WORK TASK - For the entries below, print exactly the lines between the line holding "that instantiates changeable" and the line holding "[Example 08]: ./tests/ex08_self_reference", inclusive, and nothing else.

[Stored data entries]
══════════════════════════════
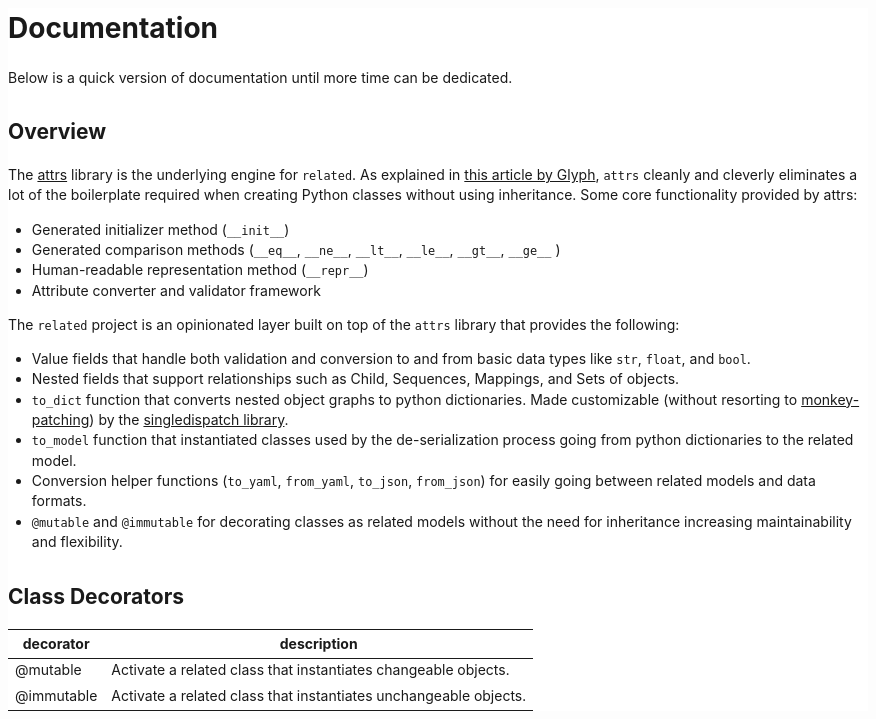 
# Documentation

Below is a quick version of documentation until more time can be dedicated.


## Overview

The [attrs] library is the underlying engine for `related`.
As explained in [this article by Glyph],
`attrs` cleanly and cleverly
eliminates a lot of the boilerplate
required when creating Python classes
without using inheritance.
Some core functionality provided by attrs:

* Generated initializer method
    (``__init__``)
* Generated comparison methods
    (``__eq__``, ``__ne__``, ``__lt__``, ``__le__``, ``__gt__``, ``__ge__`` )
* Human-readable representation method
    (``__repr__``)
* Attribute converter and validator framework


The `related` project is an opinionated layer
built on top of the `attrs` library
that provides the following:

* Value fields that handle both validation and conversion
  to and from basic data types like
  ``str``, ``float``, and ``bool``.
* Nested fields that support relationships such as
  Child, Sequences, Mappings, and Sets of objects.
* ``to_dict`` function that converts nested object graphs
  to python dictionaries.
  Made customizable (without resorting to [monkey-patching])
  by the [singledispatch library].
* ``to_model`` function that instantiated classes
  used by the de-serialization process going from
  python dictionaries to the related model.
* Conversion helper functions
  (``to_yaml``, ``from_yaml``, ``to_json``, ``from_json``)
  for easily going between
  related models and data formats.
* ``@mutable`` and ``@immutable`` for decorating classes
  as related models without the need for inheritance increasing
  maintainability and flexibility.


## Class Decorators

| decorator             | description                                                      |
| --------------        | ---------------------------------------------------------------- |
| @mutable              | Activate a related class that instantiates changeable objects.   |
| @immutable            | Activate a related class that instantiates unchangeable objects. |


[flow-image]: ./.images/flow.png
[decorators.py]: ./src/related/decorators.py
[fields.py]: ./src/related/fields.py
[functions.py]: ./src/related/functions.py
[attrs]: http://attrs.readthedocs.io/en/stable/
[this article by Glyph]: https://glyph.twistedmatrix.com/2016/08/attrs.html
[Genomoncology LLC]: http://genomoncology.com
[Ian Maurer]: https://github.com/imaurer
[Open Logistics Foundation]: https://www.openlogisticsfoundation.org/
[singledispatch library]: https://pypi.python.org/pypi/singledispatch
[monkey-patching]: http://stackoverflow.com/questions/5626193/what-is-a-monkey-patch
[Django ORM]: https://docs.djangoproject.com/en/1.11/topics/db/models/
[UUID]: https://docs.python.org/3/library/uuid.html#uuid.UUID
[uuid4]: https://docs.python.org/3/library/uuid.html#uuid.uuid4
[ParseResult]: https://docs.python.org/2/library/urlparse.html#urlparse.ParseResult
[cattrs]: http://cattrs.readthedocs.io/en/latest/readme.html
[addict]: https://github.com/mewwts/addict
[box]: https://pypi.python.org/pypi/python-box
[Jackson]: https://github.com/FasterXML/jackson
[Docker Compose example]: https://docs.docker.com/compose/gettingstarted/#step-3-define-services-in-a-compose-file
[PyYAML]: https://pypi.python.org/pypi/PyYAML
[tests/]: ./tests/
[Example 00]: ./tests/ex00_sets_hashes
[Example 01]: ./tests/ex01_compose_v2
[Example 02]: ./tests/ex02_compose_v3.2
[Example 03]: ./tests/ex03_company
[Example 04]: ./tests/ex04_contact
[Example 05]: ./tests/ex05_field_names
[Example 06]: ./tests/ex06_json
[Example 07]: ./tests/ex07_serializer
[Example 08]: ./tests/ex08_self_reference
══════════════════════════════
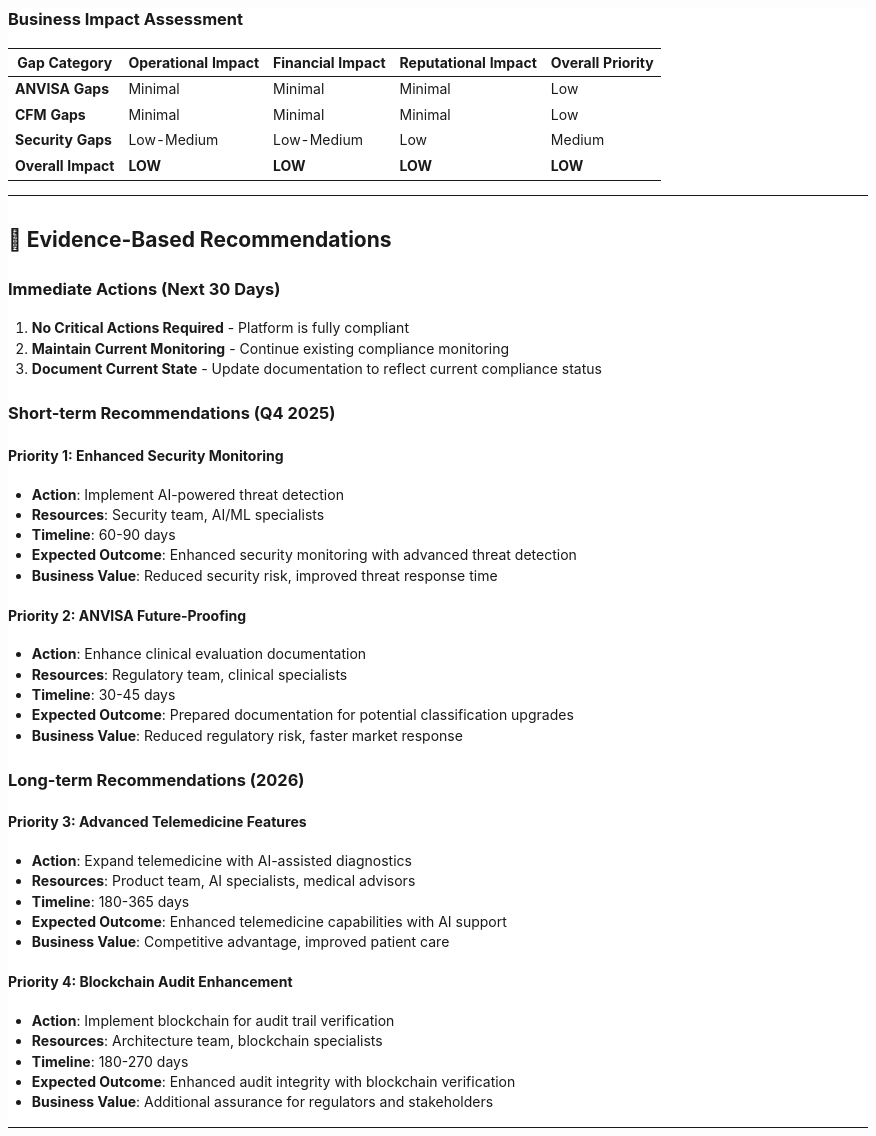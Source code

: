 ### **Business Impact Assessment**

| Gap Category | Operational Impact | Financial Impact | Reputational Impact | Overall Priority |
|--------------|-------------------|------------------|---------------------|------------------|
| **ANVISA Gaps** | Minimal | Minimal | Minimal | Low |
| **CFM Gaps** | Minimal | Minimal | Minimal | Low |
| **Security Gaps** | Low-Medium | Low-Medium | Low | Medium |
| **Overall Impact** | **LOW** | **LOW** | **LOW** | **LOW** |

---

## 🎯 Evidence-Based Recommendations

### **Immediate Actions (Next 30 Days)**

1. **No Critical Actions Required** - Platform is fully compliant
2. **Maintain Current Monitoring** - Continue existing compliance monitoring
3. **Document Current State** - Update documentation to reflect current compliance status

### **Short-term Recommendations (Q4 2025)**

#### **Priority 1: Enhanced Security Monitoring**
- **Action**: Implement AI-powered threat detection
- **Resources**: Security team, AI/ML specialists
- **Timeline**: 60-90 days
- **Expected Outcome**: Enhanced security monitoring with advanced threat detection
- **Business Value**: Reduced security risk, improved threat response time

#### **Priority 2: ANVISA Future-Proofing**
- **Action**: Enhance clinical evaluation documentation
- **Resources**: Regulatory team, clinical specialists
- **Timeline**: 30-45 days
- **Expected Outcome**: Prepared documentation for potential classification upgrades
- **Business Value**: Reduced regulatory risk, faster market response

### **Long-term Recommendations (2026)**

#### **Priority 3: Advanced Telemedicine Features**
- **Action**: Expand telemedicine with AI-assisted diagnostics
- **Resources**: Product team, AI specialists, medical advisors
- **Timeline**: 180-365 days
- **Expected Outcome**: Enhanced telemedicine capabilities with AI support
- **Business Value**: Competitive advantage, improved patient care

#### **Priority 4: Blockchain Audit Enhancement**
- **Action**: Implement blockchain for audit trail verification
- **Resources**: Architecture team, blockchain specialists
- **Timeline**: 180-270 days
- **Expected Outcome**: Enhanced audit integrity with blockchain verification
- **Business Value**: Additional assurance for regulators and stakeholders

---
══════════════════════════════
TASK RESPONSE -
| @mutable              | Activate a related class that instantiates changeable objects.   |
| @immutable            | Activate a related class that instantiates unchangeable objects. |


[flow-image]: ./.images/flow.png
[decorators.py]: ./src/related/decorators.py
[fields.py]: ./src/related/fields.py
[functions.py]: ./src/related/functions.py
[attrs]: http://attrs.readthedocs.io/en/stable/
[this article by Glyph]: https://glyph.twistedmatrix.com/2016/08/attrs.html
[Genomoncology LLC]: http://genomoncology.com
[Ian Maurer]: https://github.com/imaurer
[Open Logistics Foundation]: https://www.openlogisticsfoundation.org/
[singledispatch library]: https://pypi.python.org/pypi/singledispatch
[monkey-patching]: http://stackoverflow.com/questions/5626193/what-is-a-monkey-patch
[Django ORM]: https://docs.djangoproject.com/en/1.11/topics/db/models/
[UUID]: https://docs.python.org/3/library/uuid.html#uuid.UUID
[uuid4]: https://docs.python.org/3/library/uuid.html#uuid.uuid4
[ParseResult]: https://docs.python.org/2/library/urlparse.html#urlparse.ParseResult
[cattrs]: http://cattrs.readthedocs.io/en/latest/readme.html
[addict]: https://github.com/mewwts/addict
[box]: https://pypi.python.org/pypi/python-box
[Jackson]: https://github.com/FasterXML/jackson
[Docker Compose example]: https://docs.docker.com/compose/gettingstarted/#step-3-define-services-in-a-compose-file
[PyYAML]: https://pypi.python.org/pypi/PyYAML
[tests/]: ./tests/
[Example 00]: ./tests/ex00_sets_hashes
[Example 01]: ./tests/ex01_compose_v2
[Example 02]: ./tests/ex02_compose_v3.2
[Example 03]: ./tests/ex03_company
[Example 04]: ./tests/ex04_contact
[Example 05]: ./tests/ex05_field_names
[Example 06]: ./tests/ex06_json
[Example 07]: ./tests/ex07_serializer
[Example 08]: ./tests/ex08_self_reference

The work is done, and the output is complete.